I think it’s possible to make a broader and more straightforward conservative case. You start with one individual person, and their individual liberties, and you treat the imposition of requirements and restrictions on those liberties with skepticism. From that starting point it’s not that hard to understand how people can look at the result and say “they shouldn’t be able to make me do that!”
It’s probably universally accepted that you make public policy decisions using a kind of general balancing framework: is there something that is so important that we should make an exception to the rule “people can do what they want.” Like you look at the dangers presented by not having a minimum drinking age, and you ask whether that’s enough for the government to get involved. Most people agree it is, and then you quibble about what age and whether there should be exceptions, etc.
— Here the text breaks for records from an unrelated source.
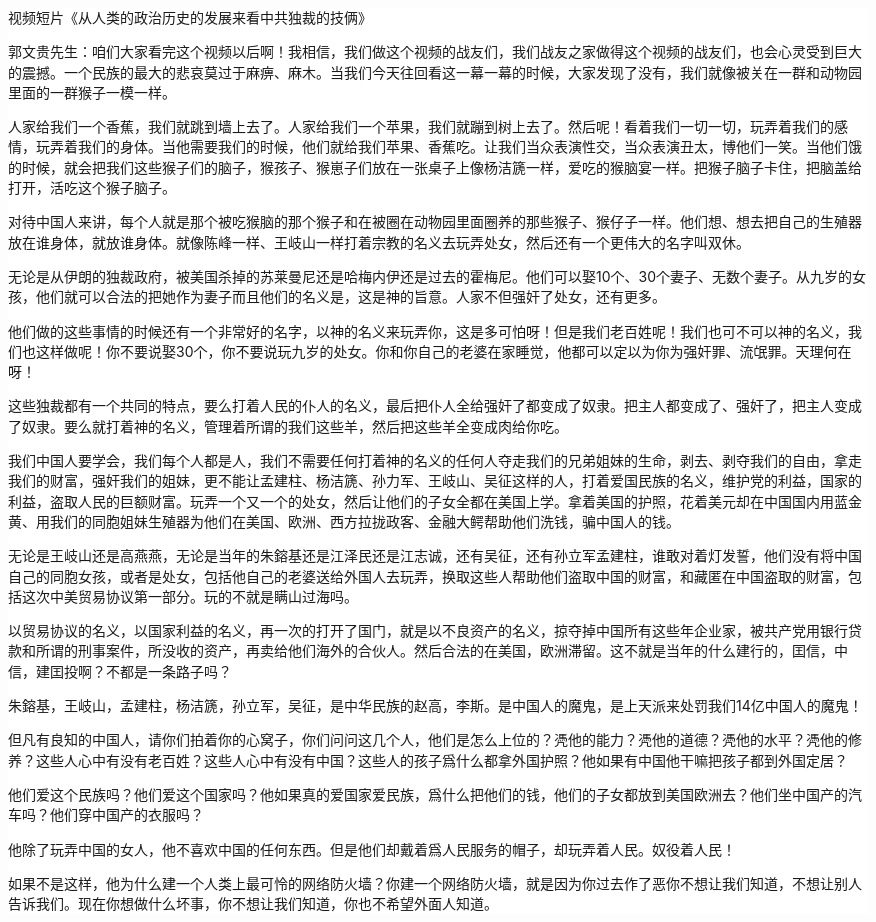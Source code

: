视频短片《从人类的政治历史的发展来看中共独裁的技俩》



郭文贵先生：咱们大家看完这个视频以后啊！我相信，我们做这个视频的战友们，我们战友之家做得这个视频的战友们，也会心灵受到巨大的震撼。一个民族的最大的悲哀莫过于麻痹、麻木。当我们今天往回看这一幕一幕的时候，大家发现了没有，我们就像被关在一群和动物园里面的一群猴子一模一样。



人家给我们一个香蕉，我们就跳到墙上去了。人家给我们一个苹果，我们就蹦到树上去了。然后呢！看着我们一切一切，玩弄着我们的感情，玩弄着我们的身体。当他需要我们的时候，他们就给我们苹果、香蕉吃。让我们当众表演性交，当众表演丑太，博他们一笑。当他们饿的时候，就会把我们这些猴子们的脑子，猴孩子、猴崽子们放在一张桌子上像杨洁篪一样，爱吃的猴脑宴一样。把猴子脑子卡住，把脑盖给打开，活吃这个猴子脑子。



对待中国人来讲，每个人就是那个被吃猴脑的那个猴子和在被圈在动物园里面圈养的那些猴子、猴仔子一样。他们想、想去把自己的生殖器放在谁身体，就放谁身体。就像陈峰一样、王岐山一样打着宗教的名义去玩弄处女，然后还有一个更伟大的名字叫双休。



无论是从伊朗的独裁政府，被美国杀掉的苏莱曼尼还是哈梅内伊还是过去的霍梅尼。他们可以娶10个、30个妻子、无数个妻子。从九岁的女孩，他们就可以合法的把她作为妻子而且他们的名义是，这是神的旨意。人家不但强奸了处女，还有更多。



他们做的这些事情的时候还有一个非常好的名字，以神的名义来玩弄你，这是多可怕呀！但是我们老百姓呢！我们也可不可以神的名义，我们也这样做呢！你不要说娶30个，你不要说玩九岁的处女。你和你自己的老婆在家睡觉，他都可以定以为你为强奸罪、流氓罪。天理何在呀！



这些独裁都有一个共同的特点，要么打着人民的仆人的名义，最后把仆人全给强奸了都变成了奴隶。把主人都变成了、强奸了，把主人变成了奴隶。要么就打着神的名义，管理着所谓的我们这些羊，然后把这些羊全变成肉给你吃。



我们中国人要学会，我们每个人都是人，我们不需要任何打着神的名义的任何人夺走我们的兄弟姐妹的生命，剥去、剥夺我们的自由，拿走我们的财富，强奸我们的姐妹，更不能让孟建柱、杨洁篪、孙力军、王岐山、吴征这样的人，打着爱国民族的名义，维护党的利益，国家的利益，盗取人民的巨额财富。玩弄一个又一个的处女，然后让他们的子女全都在美国上学。拿着美国的护照，花着美元却在中国国内用蓝金黄、用我们的同胞姐妹生殖器为他们在美国、欧洲、西方拉拢政客、金融大鳄帮助他们洗钱，骗中国人的钱。



无论是王岐山还是高燕燕，无论是当年的朱鎔基还是江泽民还是江志诚，还有吴征，还有孙立军孟建柱，谁敢对着灯发誓，他们没有将中国自己的同胞女孩，或者是处女，包括他自己的老婆送给外国人去玩弄，换取这些人帮助他们盗取中国的财富，和藏匿在中国盗取的财富，包括这次中美贸易协议第一部分。玩的不就是瞒山过海吗。



以贸易协议的名义，以国家利益的名义，再一次的打开了国门，就是以不良资产的名义，掠夺掉中国所有这些年企业家，被共产党用银行贷款和所谓的刑事案件，所没收的资产，再卖给他们海外的合伙人。然后合法的在美国，欧洲滞留。这不就是当年的什么建行的，囯信，中信，建囯投啊？不都是一条路子吗？



朱鎔基，王岐山，孟建柱，杨洁篪，孙立军，吴征，是中华民族的赵高，李斯。是中国人的魔鬼，是上天派来处罚我们14亿中国人的魔鬼！



但凡有良知的中国人，请你们拍着你的心窝子，你们问问这几个人，他们是怎么上位的？凴他的能力？凴他的道德？凴他的水平？凴他的修养？这些人心中有没有老百姓？这些人心中有没有中国？这些人的孩子爲什么都拿外国护照？他如果有中国他干嘛把孩子都到外国定居？



他们爱这个民族吗？他们爱这个国家吗？他如果真的爱国家爱民族，爲什么把他们的钱，他们的子女都放到美国欧洲去？他们坐中国产的汽车吗？他们穿中国产的衣服吗？



他除了玩弄中国的女人，他不喜欢中国的任何东西。但是他们却戴着爲人民服务的帽子，却玩弄着人民。奴役着人民！



如果不是这样，他为什么建一个人类上最可怜的网络防火墙？你建一个网络防火墙，就是因为你过去作了恶你不想让我们知道，不想让别人告诉我们。现在你想做什么坏事，你不想让我们知道，你也不希望外面人知道。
With mask and vaccine requirements, the imposition is definitely attenuated by the fact that it’s private business doing the requiring, and it’s attenuated even further by the fact that these are laws actually restricting the restrictions. So it’s not not just that you’re asking the government not to restrict your rights, you’re demanding that they restrict somebody else’s rights for you. But it still can be placed in the same general model, and there already are some examples of things the government says businesses can’t require. It’s not like the idea that the government would ever interfere in that kind of private affair is totally new and wild.
So it’s a judgment call about whether the imposition on my liberty, in the form of [allowing private businesses to require me to wear a mask] is justified by the dangers being prevented. And then another judgment call about whether that imposition is so bad that it needs to be remedied by the government prohibiting private businesses from doing it.
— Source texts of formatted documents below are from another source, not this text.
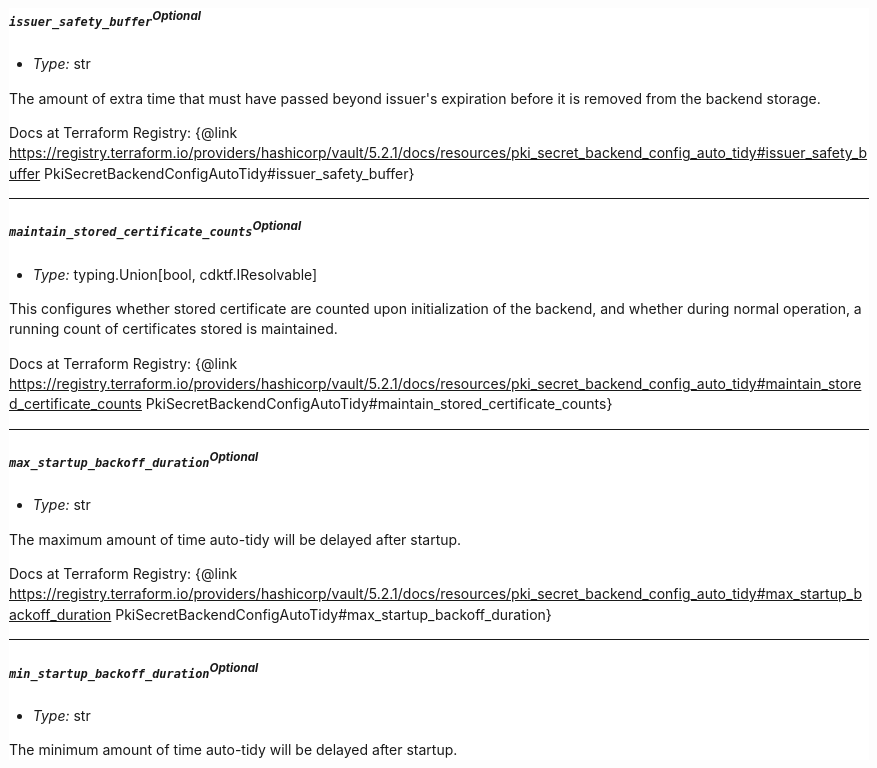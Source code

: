 
##### `issuer_safety_buffer`<sup>Optional</sup> <a name="issuer_safety_buffer" id="@cdktf/provider-vault.pkiSecretBackendConfigAutoTidy.PkiSecretBackendConfigAutoTidy.Initializer.parameter.issuerSafetyBuffer"></a>

- *Type:* str

The amount of extra time that must have passed beyond issuer's expiration before it is removed from the backend storage.

Docs at Terraform Registry: {@link https://registry.terraform.io/providers/hashicorp/vault/5.2.1/docs/resources/pki_secret_backend_config_auto_tidy#issuer_safety_buffer PkiSecretBackendConfigAutoTidy#issuer_safety_buffer}

---

##### `maintain_stored_certificate_counts`<sup>Optional</sup> <a name="maintain_stored_certificate_counts" id="@cdktf/provider-vault.pkiSecretBackendConfigAutoTidy.PkiSecretBackendConfigAutoTidy.Initializer.parameter.maintainStoredCertificateCounts"></a>

- *Type:* typing.Union[bool, cdktf.IResolvable]

This configures whether stored certificate are counted upon initialization of the backend, and whether during normal operation, a running count of certificates stored is maintained.

Docs at Terraform Registry: {@link https://registry.terraform.io/providers/hashicorp/vault/5.2.1/docs/resources/pki_secret_backend_config_auto_tidy#maintain_stored_certificate_counts PkiSecretBackendConfigAutoTidy#maintain_stored_certificate_counts}

---

##### `max_startup_backoff_duration`<sup>Optional</sup> <a name="max_startup_backoff_duration" id="@cdktf/provider-vault.pkiSecretBackendConfigAutoTidy.PkiSecretBackendConfigAutoTidy.Initializer.parameter.maxStartupBackoffDuration"></a>

- *Type:* str

The maximum amount of time auto-tidy will be delayed after startup.

Docs at Terraform Registry: {@link https://registry.terraform.io/providers/hashicorp/vault/5.2.1/docs/resources/pki_secret_backend_config_auto_tidy#max_startup_backoff_duration PkiSecretBackendConfigAutoTidy#max_startup_backoff_duration}

---

##### `min_startup_backoff_duration`<sup>Optional</sup> <a name="min_startup_backoff_duration" id="@cdktf/provider-vault.pkiSecretBackendConfigAutoTidy.PkiSecretBackendConfigAutoTidy.Initializer.parameter.minStartupBackoffDuration"></a>

- *Type:* str

The minimum amount of time auto-tidy will be delayed after startup.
Obviously this all gets politicized, and you have to be somewhat flexible about which private rights are important and which ones are not in this context in order to arrive at the conclusion. But if you’re convinced that the danger of the pandemic is low, that the danger of private businesses being influenced by [some malign forces that are putting pressure on people to exaggerate the pandemic] is high, and that the danger of laws prohibiting mask/vaccine requirements is relatively low, you can imagine arriving at the conclusion that in these specific weird circumstances, a law that says you can’t force someone to wear a mask or be vaccinated to engage in commerce makes sense.
Just as a sort of thought exercise, if I personally believed that there was some kind of HIV hysteria, and businesses were going way overboard about HIV prevention for PR or some other irrational reason, I suppose I wouldn’t care if some jurisdiction made a law that said businesses can’t say customers need a (hypothetical) vaccine or to wear a mask to come in the store.
So, as long as you can come to terms with the fact that lots of people really do believe this is just a flu, or something less serious, you can pretty easily see how they arrive at this conservative case. Their priors are not the same as mine, but I, even as a relatively very authoritarian person when it comes to this sort of thing, can at least recognize the process.